Plain-text document sources
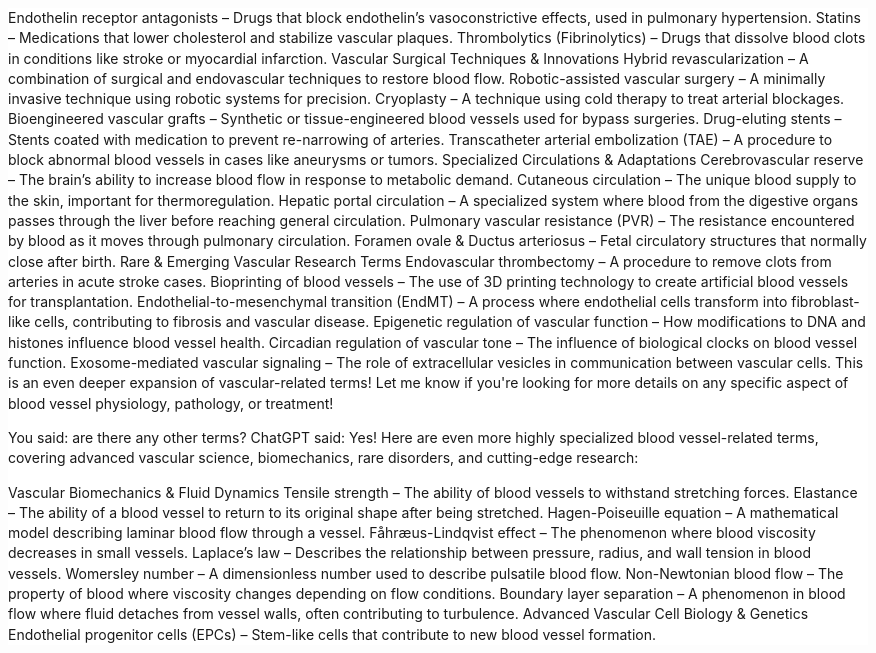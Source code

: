 Endothelin receptor antagonists – Drugs that block endothelin’s vasoconstrictive effects, used in pulmonary hypertension.
Statins – Medications that lower cholesterol and stabilize vascular plaques.
Thrombolytics (Fibrinolytics) – Drugs that dissolve blood clots in conditions like stroke or myocardial infarction.
Vascular Surgical Techniques & Innovations
Hybrid revascularization – A combination of surgical and endovascular techniques to restore blood flow.
Robotic-assisted vascular surgery – A minimally invasive technique using robotic systems for precision.
Cryoplasty – A technique using cold therapy to treat arterial blockages.
Bioengineered vascular grafts – Synthetic or tissue-engineered blood vessels used for bypass surgeries.
Drug-eluting stents – Stents coated with medication to prevent re-narrowing of arteries.
Transcatheter arterial embolization (TAE) – A procedure to block abnormal blood vessels in cases like aneurysms or tumors.
Specialized Circulations & Adaptations
Cerebrovascular reserve – The brain’s ability to increase blood flow in response to metabolic demand.
Cutaneous circulation – The unique blood supply to the skin, important for thermoregulation.
Hepatic portal circulation – A specialized system where blood from the digestive organs passes through the liver before reaching general circulation.
Pulmonary vascular resistance (PVR) – The resistance encountered by blood as it moves through pulmonary circulation.
Foramen ovale & Ductus arteriosus – Fetal circulatory structures that normally close after birth.
Rare & Emerging Vascular Research Terms
Endovascular thrombectomy – A procedure to remove clots from arteries in acute stroke cases.
Bioprinting of blood vessels – The use of 3D printing technology to create artificial blood vessels for transplantation.
Endothelial-to-mesenchymal transition (EndMT) – A process where endothelial cells transform into fibroblast-like cells, contributing to fibrosis and vascular disease.
Epigenetic regulation of vascular function – How modifications to DNA and histones influence blood vessel health.
Circadian regulation of vascular tone – The influence of biological clocks on blood vessel function.
Exosome-mediated vascular signaling – The role of extracellular vesicles in communication between vascular cells.
This is an even deeper expansion of vascular-related terms! Let me know if you're looking for more details on any specific aspect of blood vessel physiology, pathology, or treatment!







You said:
are there any other terms?
ChatGPT said:
Yes! Here are even more highly specialized blood vessel-related terms, covering advanced vascular science, biomechanics, rare disorders, and cutting-edge research:

Vascular Biomechanics & Fluid Dynamics
Tensile strength – The ability of blood vessels to withstand stretching forces.
Elastance – The ability of a blood vessel to return to its original shape after being stretched.
Hagen-Poiseuille equation – A mathematical model describing laminar blood flow through a vessel.
Fåhræus-Lindqvist effect – The phenomenon where blood viscosity decreases in small vessels.
Laplace’s law – Describes the relationship between pressure, radius, and wall tension in blood vessels.
Womersley number – A dimensionless number used to describe pulsatile blood flow.
Non-Newtonian blood flow – The property of blood where viscosity changes depending on flow conditions.
Boundary layer separation – A phenomenon in blood flow where fluid detaches from vessel walls, often contributing to turbulence.
Advanced Vascular Cell Biology & Genetics
Endothelial progenitor cells (EPCs) – Stem-like cells that contribute to new blood vessel formation.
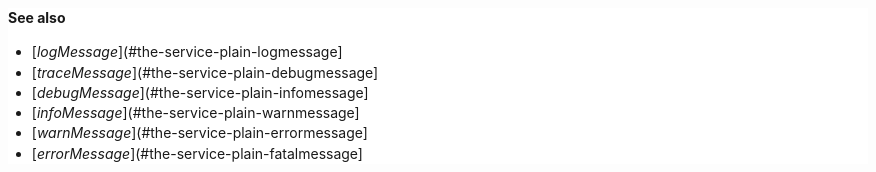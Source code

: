 **See also**

- [*logMessage*](#the-service-plain-logmessage]
- [*traceMessage*](#the-service-plain-debugmessage]
- [*debugMessage*](#the-service-plain-infomessage]
- [*infoMessage*](#the-service-plain-warnmessage]
- [*warnMessage*](#the-service-plain-errormessage]
- [*errorMessage*](#the-service-plain-fatalmessage]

• YOUR TASK: Above are the records; copy from them only the lines starting at the one containing "Endothelial progenitor cells" and ending at the one containing "- [*warnMessage*](#the-service-plain-errormessage]", exactly and without pictures.

• EXPECTED ANSWER:
Endothelial progenitor cells (EPCs) – Stem-like cells that contribute to new blood vessel formation.
Source code

: **See also**

- [*logMessage*](#the-service-plain-logmessage]
- [*traceMessage*](#the-service-plain-debugmessage]
- [*debugMessage*](#the-service-plain-infomessage]
- [*infoMessage*](#the-service-plain-warnmessage]
- [*warnMessage*](#the-service-plain-errormessage]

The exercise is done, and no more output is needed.